Fast start the key to Van der Poel's MTB Worlds dream
It’s one of the busiest weekends of the cycling season, with the Vuelta a España reaching its conclusion and the Canadian WorldTour races drawing the eye. In Crans-Montana, meanwhile, Mathieu van der Poel is looking to make a bit of history.

Mathieu van der Poel will chase a rainbow jersey in a fourth different discipline this weekend when he lines up in the cross-country event at the Mountain Bike World Championships in Crans-Montana on Sunday.
The Dutchman is the reigning cyclo-cross and gravel world champion, while he won the road Worlds in Glasgow in 2023. If he adds an elusive mountain bike gold medal, he will emulate Pauline Ferrand-Prévot, who has a full set of road, gravel, cyclocross and mountain bike rainbow jerseys. (For good measure, the Frenchwoman also has a marathon mountain bike world title on her palmarès).
Van der Poel’s mountain bike participation has been sporadic in the years since he crashed out of the Tokyo Olympics, and he opted against racing in the discipline at the Paris 2024 Olympics.
At the start of 2025, however, Van der Poel signalled that the Mountain Bike Worlds would be a target this season, although he has raced just twice on the circuit all year. He crashed out of the Nove Mesto World Cup in May, but he enjoyed a more successful outing at the Les Gets World Cup two weeks ago.
Van der Poel, who has opted against riding the Road Worlds in Rwanda, recovered from pneumonia after the Tour de France and then lit up with Renewi Tour with his aggressive riding. The race doubled as a warm-up for his foray back into mountain biking at Les Gets.
Although he started at the back of the grid in France, Van der Poel worked his way through the field and he finished the day in sixth, his best mountain bike display since 2021. He will set out from a similar position on Sunday, in the fifth row, and so a rapid start will be essential to his rainbow bid in Switzerland.
“The start is on asphalt and is quite long. It’s wide at the beginning, but then there’s a sharp turn, and you have to be in the right side of the pack,” Dutch coach Gerben De Knegt told Sporza. “But you have to get there first, and that didn’t work out in Les Gets. Mathieu just lost places there.”
In Les Gets two weeks ago, Van der Poel recouped considerable ground whenever the trail climbed, but he struggled to keep pace with the full-time specialists on the more technical descents. He will hope that the work-out in France will leave him sharper for the Worlds.
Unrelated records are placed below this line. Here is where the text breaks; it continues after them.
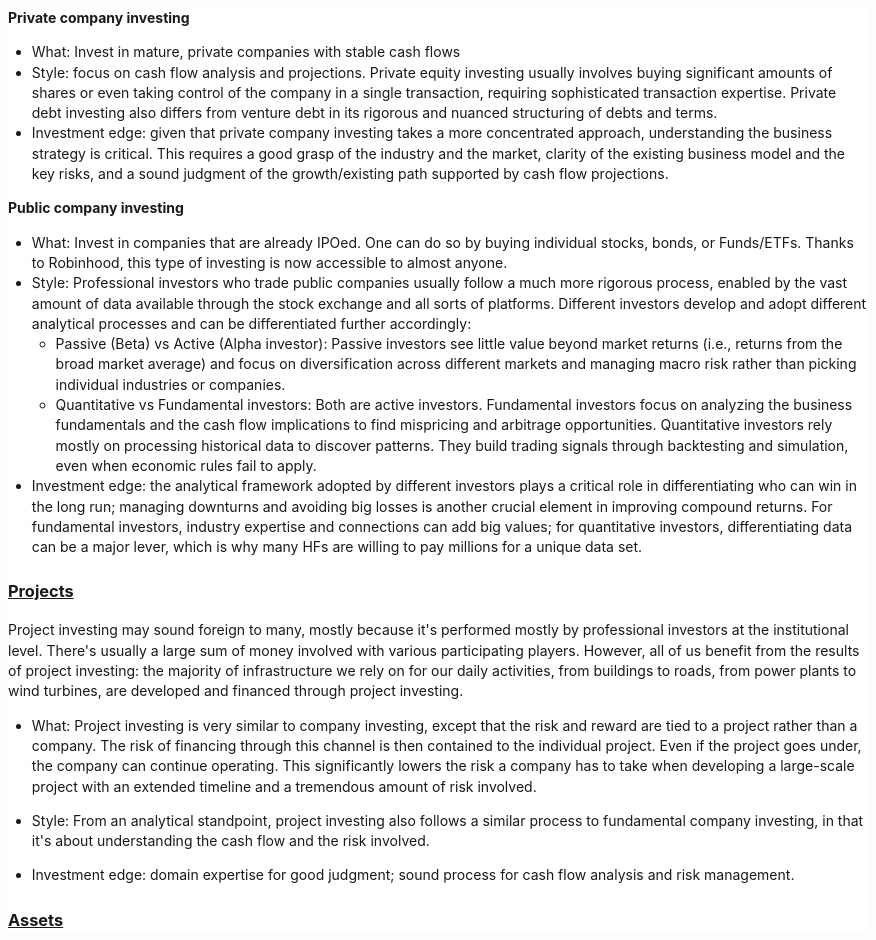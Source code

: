 **Private company investing**

- What: Invest in mature, private companies with stable cash flows
- Style: focus on cash flow analysis and projections. Private equity investing usually involves buying significant amounts of shares or even taking control of the company in a single transaction, requiring sophisticated transaction expertise. Private debt investing also differs from venture debt in its rigorous and nuanced structuring of debts and terms.
- Investment edge: given that private company investing takes a more concentrated approach, understanding the business strategy is critical. This requires a good grasp of the industry and the market, clarity of the existing business model and the key risks, and a sound judgment of the growth/existing path supported by cash flow projections.

**Public company investing**

- What: Invest in companies that are already IPOed. One can do so by buying individual stocks, bonds, or Funds/ETFs. Thanks to Robinhood, this type of investing is now accessible to almost anyone.
- Style: Professional investors who trade public companies usually follow a much more rigorous process, enabled by the vast amount of data available through the stock exchange and all sorts of platforms. Different investors develop and adopt different analytical processes and can be differentiated further accordingly:
  - Passive (Beta) vs Active (Alpha investor): Passive investors see little value beyond market returns (i.e., returns from the broad market average) and focus on diversification across different markets and managing macro risk rather than picking individual industries or companies.
  - Quantitative vs Fundamental investors:  Both are active investors. Fundamental investors focus on analyzing the business fundamentals and the cash flow implications to find mispricing and arbitrage opportunities. Quantitative investors rely mostly on processing historical data to discover patterns. They build trading signals through backtesting and simulation, even when economic rules fail to apply.
- Investment edge: the analytical framework adopted by different investors plays a critical role in differentiating who can win in the long run; managing downturns and avoiding big losses is another crucial element in improving compound returns. For fundamental investors, industry expertise and connections can add big values; for quantitative investors, differentiating data can be a major lever, which is why many HFs are willing to pay millions for a unique data set.

### <u>Projects</u>

Project investing may sound foreign to many, mostly because it's performed mostly by professional investors at the institutional level. There's usually a large sum of money involved with various participating players. However, all of us benefit from the results of project investing: the majority of infrastructure we rely on for our daily activities, from buildings to roads, from power plants to wind turbines, are developed and financed through project investing.

- What: Project investing is very similar to company investing, except that the risk and reward are tied to a project rather than a company. The risk of financing through this channel is then contained to the individual project. Even if the project goes under, the company can continue operating. This significantly lowers the risk a company has to take when developing a large-scale project with an extended timeline and a tremendous amount of risk involved.

- Style: From an analytical standpoint, project investing also follows a similar process to fundamental company investing, in that it's about understanding the cash flow and the risk involved.
- Investment edge: domain expertise for good judgment; sound process for cash flow analysis and risk management.

### <u>Assets</u>
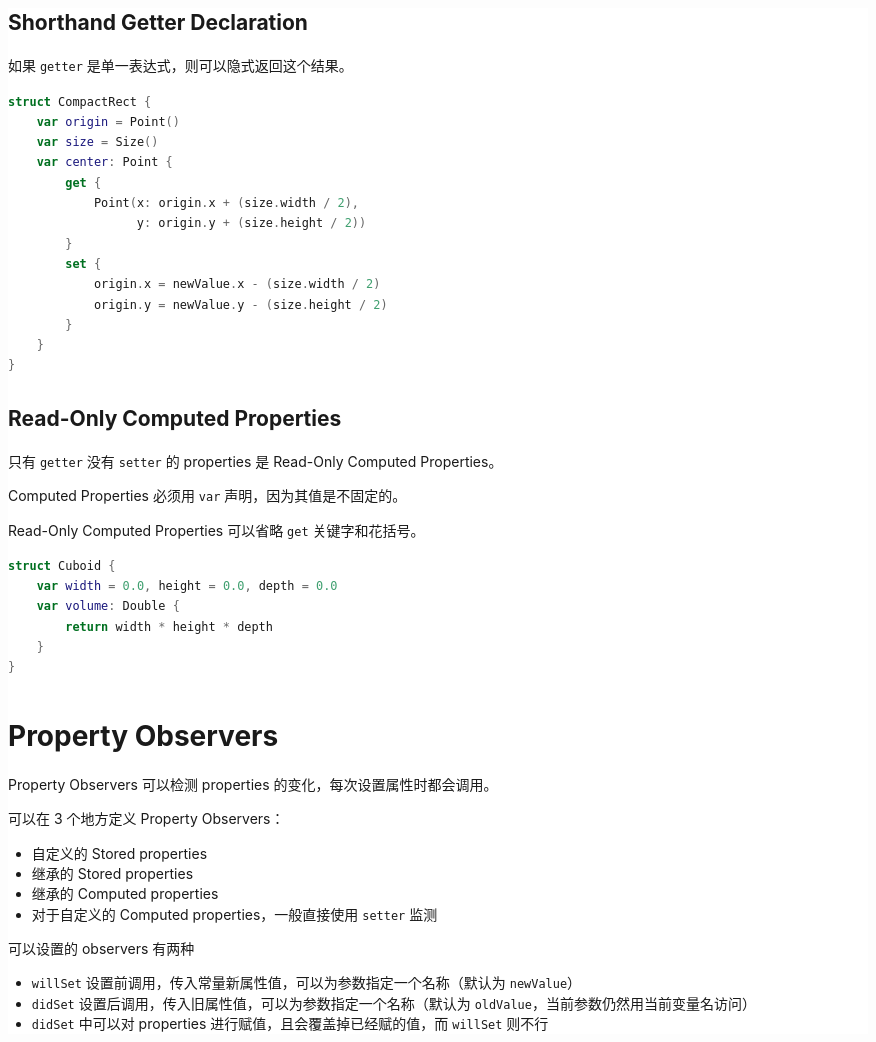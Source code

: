 ## Shorthand Getter Declaration

如果 `getter` 是单一表达式，则可以隐式返回这个结果。

```swift
struct CompactRect {
    var origin = Point()
    var size = Size()
    var center: Point {
        get {
            Point(x: origin.x + (size.width / 2),
                  y: origin.y + (size.height / 2))
        }
        set {
            origin.x = newValue.x - (size.width / 2)
            origin.y = newValue.y - (size.height / 2)
        }
    }
}
```

## Read-Only Computed Properties

只有 `getter` 没有 `setter` 的 properties 是 Read-Only Computed Properties。

Computed Properties 必须用 `var` 声明，因为其值是不固定的。

Read-Only Computed Properties 可以省略 `get` 关键字和花括号。

```swift
struct Cuboid {
    var width = 0.0, height = 0.0, depth = 0.0
    var volume: Double {
        return width * height * depth
    }
}
```

# Property Observers

Property Observers 可以检测 properties 的变化，每次设置属性时都会调用。

可以在 3 个地方定义 Property Observers：
- 自定义的 Stored properties
- 继承的 Stored properties
- 继承的 Computed properties
- 对于自定义的 Computed properties，一般直接使用 `setter` 监测

可以设置的 observers 有两种
- `willSet` 设置前调用，传入常量新属性值，可以为参数指定一个名称（默认为 `newValue`）
- `didSet` 设置后调用，传入旧属性值，可以为参数指定一个名称（默认为 `oldValue`，当前参数仍然用当前变量名访问）
- `didSet` 中可以对 properties 进行赋值，且会覆盖掉已经赋的值，而 `willSet` 则不行
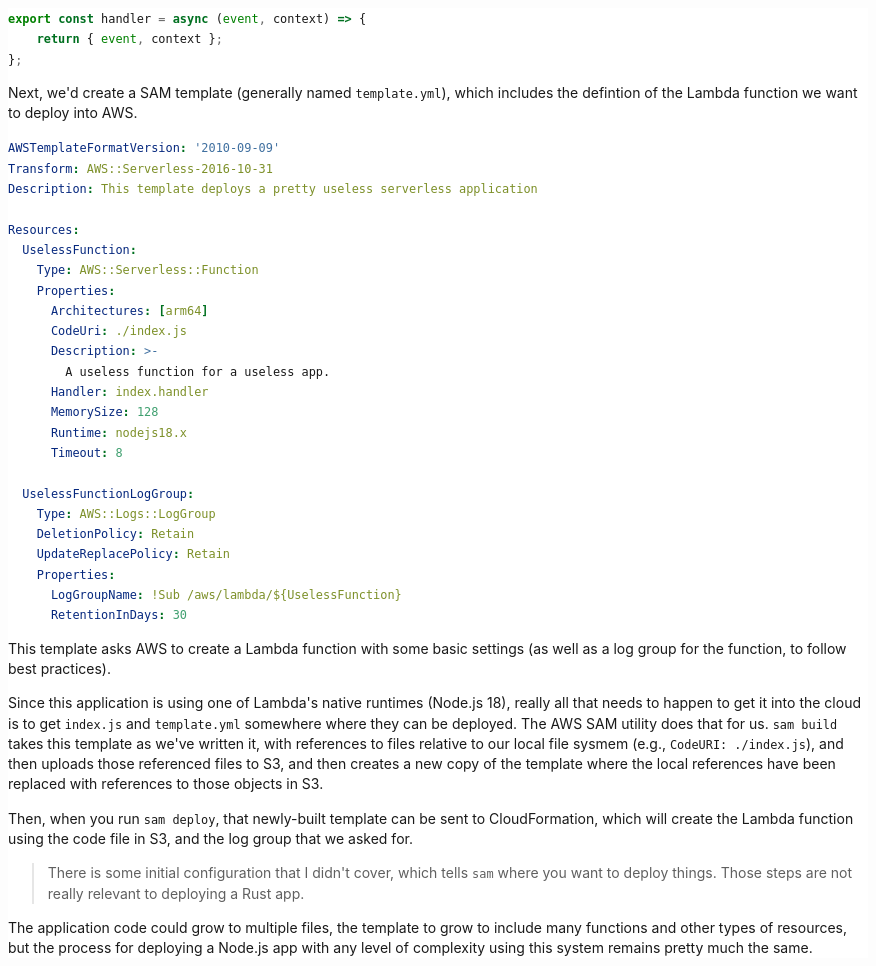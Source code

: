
 ```javascript
export const handler = async (event, context) => {
	return { event, context };
};
```

Next, we'd create a SAM template (generally named `template.yml`), which includes the defintion of the Lambda function we want to deploy into AWS.

```yaml
AWSTemplateFormatVersion: '2010-09-09'
Transform: AWS::Serverless-2016-10-31
Description: This template deploys a pretty useless serverless application

Resources:
  UselessFunction:
    Type: AWS::Serverless::Function
    Properties:
      Architectures: [arm64]
      CodeUri: ./index.js
      Description: >-
        A useless function for a useless app.
      Handler: index.handler
      MemorySize: 128
      Runtime: nodejs18.x
      Timeout: 8

  UselessFunctionLogGroup:
    Type: AWS::Logs::LogGroup
    DeletionPolicy: Retain
    UpdateReplacePolicy: Retain
    Properties:
      LogGroupName: !Sub /aws/lambda/${UselessFunction}
      RetentionInDays: 30
```

This template asks AWS to create a Lambda function with some basic settings (as well as a log group for the function, to follow best practices).

Since this application is using one of Lambda's native runtimes (Node.js 18), really all that needs to happen to get it into the cloud is to get `index.js` and `template.yml` somewhere where they can be deployed. The AWS SAM utility does that for us. `sam build` takes this template as we've written it, with references to files relative to our local file sysmem (e.g., `CodeURI: ./index.js`), and then uploads those referenced files to S3, and then creates a new copy of the template where the local references have been replaced with references to those objects in S3.

Then, when you run `sam deploy`, that newly-built template can be sent to CloudFormation, which will create the Lambda function using the code file in S3, and the log group that we asked for.

> There is some initial configuration that I didn't cover, which tells `sam` where you want to deploy things. Those steps are not really relevant to deploying a Rust app.

The application code could grow to multiple files, the template to grow to include many functions and other types of resources, but the process for deploying a Node.js app with any level of complexity using this system remains pretty much the same.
“He learns quickly, but it takes a lot of concentration,” Alpecin-Deceuninck directeur sportif Christoph Roodhooft told BiciPro. “The best mountain bikers are technically very strong, but you can compensate against that with an optimal physical condition. And it’s not like Mathieu isn’t himself very capable technically.”
Van der Poel arrived at Crans-Montana almost a week before his race in order to test the course and to acclimatise to the conditions at 1,500m above sea level.
“It’s a bit higher there than Les Gets, so I need some time to adjust,” Van der Poel said before arriving in Switzerland. “Once I’m there, I can get some recon runs in. That’s the main goal.”
Olympic champion Tom Pidcock, currently vying for a podium spot at the Vuelta a España, will not be in action in Crans-Montana, though reigning world champion Alan Hatherly (South Africa) will be on hand.
Van der Poel will also have to get the better of Christopher Blevins (United States), Luca Martin (France) and Mathias Flückiger (Switzerland), while home favourite Nino Schurter is riding his final Worlds before retirement.
“Getting into the top 10 as quickly as possible could be the bottleneck,” De Knegt said. “That’s why that start is and will remain so important.”